Increased Cycle Stability of Dual Carbon Batteries By Using LiPF6 – LiTFSI Mixed Salt Electrolyte

Abstract

Rechargeable battery with large energy capacity as well as superior rate property is strongly required for electric vehicle and hybrid vehicle. Dual carbon battery which is expected as a post Li ion battery, is based on intercalation of anion and cation into graphitic carbon and advantages on cycle stability and high discharge potential (> 4 V). However, low coulomb efficiency by gas formation is the most serious issue for this battery. In this study, effects of mixing LiPF6-LiTFSI in dimethyl carbonate (DMC) for electrolyte of DCB were studied. For electrochemical measurements, graphitic carbon of KS6 (TIMCAL) and MAGD (Hitachi Kase) were used for the positive and negative electrode, respectively. For the charge/discharge investigations, a constant current rate of 0.5 mA cm−2 was applied for both charge and discharge steps, and the potential windows of 3.0 V to 5.2 V was used. LiPF6, LiTFSI and DMC of lithium battery grade (Kishida Chemical Co., Ltd., Japan) were used.
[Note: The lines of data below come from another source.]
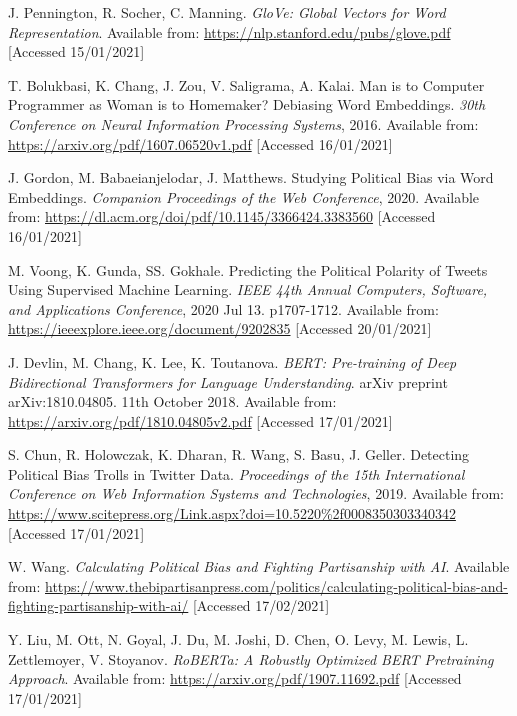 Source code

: \begin{thebibliography}{9}
J. Pennington, R. Socher, C. Manning. \textit{GloVe: Global Vectors for Word Representation}. Available from: \url{https://nlp.stanford.edu/pubs/glove.pdf} [Accessed 15/01/2021]

T. Bolukbasi, K. Chang, J. Zou, V. Saligrama, A. Kalai. Man is to Computer Programmer as Woman is to
Homemaker? Debiasing Word Embeddings. \textit{30th Conference on Neural Information Processing Systems}, 2016. Available from: \url{https://arxiv.org/pdf/1607.06520v1.pdf} [Accessed 16/01/2021]

J. Gordon, M. Babaeianjelodar, J. Matthews. Studying Political Bias via Word Embeddings. \textit{Companion Proceedings of the Web Conference}, 2020. Available from: \url{https://dl.acm.org/doi/pdf/10.1145/3366424.3383560} [Accessed 16/01/2021]

M. Voong, K. Gunda, SS. Gokhale. Predicting the Political Polarity of Tweets Using Supervised Machine Learning. \textit{IEEE 44th Annual Computers, Software, and Applications Conference}, 2020 Jul 13. p1707-1712. Available from: \url{https://ieeexplore.ieee.org/document/9202835} [Accessed 20/01/2021]

J. Devlin, M. Chang, K. Lee, K. Toutanova. \textit{BERT: Pre-training of Deep Bidirectional Transformers for Language Understanding}. arXiv preprint arXiv:1810.04805. 11th October 2018. Available from: \url{https://arxiv.org/pdf/1810.04805v2.pdf} [Accessed 17/01/2021]

S. Chun, R. Holowczak, K. Dharan, R. Wang, S. Basu, J. Geller. Detecting Political Bias Trolls in Twitter Data. \textit{Proceedings of the 15th International Conference on Web Information Systems and Technologies}, 2019. Available from: \url{https://www.scitepress.org/Link.aspx?doi=10.5220\%2f0008350303340342} [Accessed 17/01/2021]

W. Wang. \textit{Calculating Political Bias and Fighting Partisanship with AI}. Available from: \url{https://www.thebipartisanpress.com/politics/calculating-political-bias-and-fighting-partisanship-with-ai/} [Accessed 17/02/2021]

Y. Liu, M. Ott, N. Goyal, J. Du, M. Joshi, D. Chen, O. Levy, M. Lewis, L. Zettlemoyer, V. Stoyanov. \textit{RoBERTa: A Robustly Optimized BERT Pretraining Approach}. Available from: \url{https://arxiv.org/pdf/1907.11692.pdf} [Accessed 17/01/2021]


\end{thebibliography}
The LiPF6-LiTFSI/DMC electrolyte was prepared by dissolving LiPF6, LiTFSI (battery grade) in DMC in a dry argon-filled glove box without further purification. Coin type cell was assembled in a glove box filled with a dry argon atmosphere. It was found that mixing LiPF6 and lithium bis(trifluoro methanesulfonyl)imide (LiTFSI) at 1:1 for a support salt was highly effective for increasing coulomb efficiency and cycle stability. When LiPF6-LiTFSI in DMC was used, the discharge capacity of 90 mAh/g-cathode was sustained over 300 cycles without almost no degradation. Coulomb efficiency higher than 98% was achieved after 10 cycles suggesting a decreased gas formation, and it was also found that corrosion of Al current corrector was prevented by using LiPF6-LiTFSI mixed salt. DFT calculation and NMR measurement suggests that the complex anion of (PF5-TFSI)- and F- was formed resulting in the increased stability of intercalated anion and preventing Al current collector corrosion. It was also suggested that PF5-TFSI anion shows fast diffusivity in graphitic carbon which is in good agreement with superior rate property.